Los hogares españoles ahorran el 2,6 por 100 de su renta, la peor tasa desde 1999.
La ONU denuncia que un nivel extremo de corrupción impide que un 25 por 100 de españoles acceda a una vivienda digna, aunque España sea el país europeo con mayor dotación inmobiliaria por habitante.
En 2006 la financiación de la Iglesia vía Presupuestos Generales del Estado fue de 141,5 millones de euros.
El nuevo yate del rey, Bribón, costó 3.000 millones de pesetas y fue financiado por un cartel de empresarios.
Las rentas del trabajo soportan el 78 por 100 de la contribución fiscal.
Somos el único país de la OCDE donde no se ha producido incremento real de los salarios en los últimos 10 años, y en 2006 el sueldo medio efectivo cayó un 0,7 por 100.
La renta media del 20 por 100 de los hogares de menor ingreso bajó de 8.500 euros en 2002 a 6.500 en 2005, mientras el 10 por 100 de las familias con más ingresos vio aumentar sus rentas de 102.300 euros a 118.100 en el mismo periodo.
España es el décimo país del mundo con más ricos. En el año 2006 hubo cerca de 10.000 nuevos millonarios.
Y como colofón, refresquemos nuestra memoria financiera.
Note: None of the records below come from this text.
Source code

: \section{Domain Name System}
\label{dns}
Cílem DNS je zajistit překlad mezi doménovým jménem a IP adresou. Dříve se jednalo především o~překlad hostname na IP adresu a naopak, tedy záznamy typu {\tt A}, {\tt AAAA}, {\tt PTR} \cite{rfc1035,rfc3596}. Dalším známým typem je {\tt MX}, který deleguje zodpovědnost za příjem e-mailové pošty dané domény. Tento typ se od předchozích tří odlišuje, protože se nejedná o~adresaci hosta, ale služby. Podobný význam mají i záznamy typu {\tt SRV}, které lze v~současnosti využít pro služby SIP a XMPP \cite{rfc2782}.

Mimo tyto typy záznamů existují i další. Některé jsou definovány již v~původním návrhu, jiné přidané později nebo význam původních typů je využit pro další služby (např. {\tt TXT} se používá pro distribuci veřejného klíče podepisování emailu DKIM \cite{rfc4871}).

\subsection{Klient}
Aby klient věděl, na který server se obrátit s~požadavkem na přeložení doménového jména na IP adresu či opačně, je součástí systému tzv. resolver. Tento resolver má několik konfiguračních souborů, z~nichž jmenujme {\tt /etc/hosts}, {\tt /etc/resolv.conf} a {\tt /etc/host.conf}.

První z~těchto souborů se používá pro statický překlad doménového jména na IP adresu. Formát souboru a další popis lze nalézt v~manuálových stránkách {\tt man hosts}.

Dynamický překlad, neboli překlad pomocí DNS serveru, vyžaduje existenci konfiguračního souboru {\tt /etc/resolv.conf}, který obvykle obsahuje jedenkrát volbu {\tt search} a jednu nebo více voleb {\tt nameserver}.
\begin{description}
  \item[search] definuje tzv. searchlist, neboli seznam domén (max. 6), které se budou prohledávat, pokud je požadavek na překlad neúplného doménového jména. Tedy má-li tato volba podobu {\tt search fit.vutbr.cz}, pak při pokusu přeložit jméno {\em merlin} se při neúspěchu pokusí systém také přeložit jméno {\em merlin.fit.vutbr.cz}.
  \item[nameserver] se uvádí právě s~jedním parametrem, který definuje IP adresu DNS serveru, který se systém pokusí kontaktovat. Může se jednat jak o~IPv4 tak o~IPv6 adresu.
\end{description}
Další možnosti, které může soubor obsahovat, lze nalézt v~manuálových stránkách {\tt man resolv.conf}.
Ahora que tanto se insiste desde todos los púlpitos mediáticos, no sabemos con qué propósito, en proclamar la insólita salud de nuestros bancos y cajas de ahorro, asombro del mundo y del Banco de España por su nula exposición a las hipotecas de alto riesgo, conviene recordar que entre 1977 y 1985 se produjo un crac bancario que afectó a 58 entidades, el 27,14 por 100 del sistema bancario y 48.351 trabajadores, con un coste de saneamiento para el sector público de 1.215.727 millones de pesetas de 1985, que ese fue el precio que tuvo que pagar una generación de contribuyentes por la “bancarización” de la política española. Una crisis que, a decir de los expertos fue debida tanto a factores externos como a “la falta de profesionalidad, temeridad y las conductas y practicas ilegales de determinados banqueros y/o administradores de bancos” (Alvaro Cuervo, La crisis bancaria en España 1977-1985, pág.198). Con semejante antecedente, la intriga se sitúa en conocer qué ha cambiado en el sector para lograr el milagro de haber pasado de aquella tenebrosa sima a la esplendorosa cima en la que dicen encontrarse hoy bancos y cajas. Sobre todo si se tiene en cuenta que, en buena parte, en la cúspide del sistema siguen las mismas sagas dirigentes.
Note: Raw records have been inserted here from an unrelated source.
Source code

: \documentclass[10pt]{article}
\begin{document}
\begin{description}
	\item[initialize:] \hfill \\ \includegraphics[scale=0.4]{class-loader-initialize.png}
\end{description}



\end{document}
Puestos a indagar, la diferencia más notable entre una y otra etapa puede estar en esa especie de bicefalia de facto que parece haberse establecido entre el actual gobierno de ZP y el gotha financiero. Un consenso que, entre otras afinidades, se visualiza en prendas como la condonación de la deuda contraída por el PSOE con la gran banca (12 millones de euros por el BSCH; 2O por la BKK y 7,5 La Caixa al PSC) y, a la recíproca, la decisión de María Teresa Fernández de la Vega, como secretaria de Estado del último gobierno de Felipe González, de no solicitar “acción penal alguna” contra el Banco Santander de Emilio Botín ( el banquero con más banquillo en la Audiencia Nacional) por el presunto fraude fiscal de las primas únicas. Un episodio que afectaba a unos 3.000 millones de euros en nuevos depósitos de imprecisa procedencia.
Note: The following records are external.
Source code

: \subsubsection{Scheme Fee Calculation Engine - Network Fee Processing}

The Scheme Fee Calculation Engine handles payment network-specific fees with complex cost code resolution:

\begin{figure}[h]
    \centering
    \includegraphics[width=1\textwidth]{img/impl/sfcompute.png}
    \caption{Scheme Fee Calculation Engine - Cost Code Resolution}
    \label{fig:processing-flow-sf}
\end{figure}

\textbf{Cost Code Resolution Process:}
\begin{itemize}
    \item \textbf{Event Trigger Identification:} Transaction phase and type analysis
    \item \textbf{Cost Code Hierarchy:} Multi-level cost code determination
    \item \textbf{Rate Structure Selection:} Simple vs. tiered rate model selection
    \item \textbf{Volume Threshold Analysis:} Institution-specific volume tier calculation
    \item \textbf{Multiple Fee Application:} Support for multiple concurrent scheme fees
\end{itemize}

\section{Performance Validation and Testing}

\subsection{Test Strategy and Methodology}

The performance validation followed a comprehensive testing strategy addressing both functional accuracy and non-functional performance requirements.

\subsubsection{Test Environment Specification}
La fórmula magistral de ZP tiene truco. Como ocurre con algunas recetas de la nouvelle cousine, es sobre todo imaginativa. El Punto G de su talante consiste en golosinarnos con la izquierda para zamparnos con la derecha: encumbrar como nivel legal lo que hace tiempo es simplemente normal en las restantes democracias. Al menos, mientras la obstinada realidad, y no la falsa percepción que los medios de manipulación de masas transmiten, no sentencien lo contrario.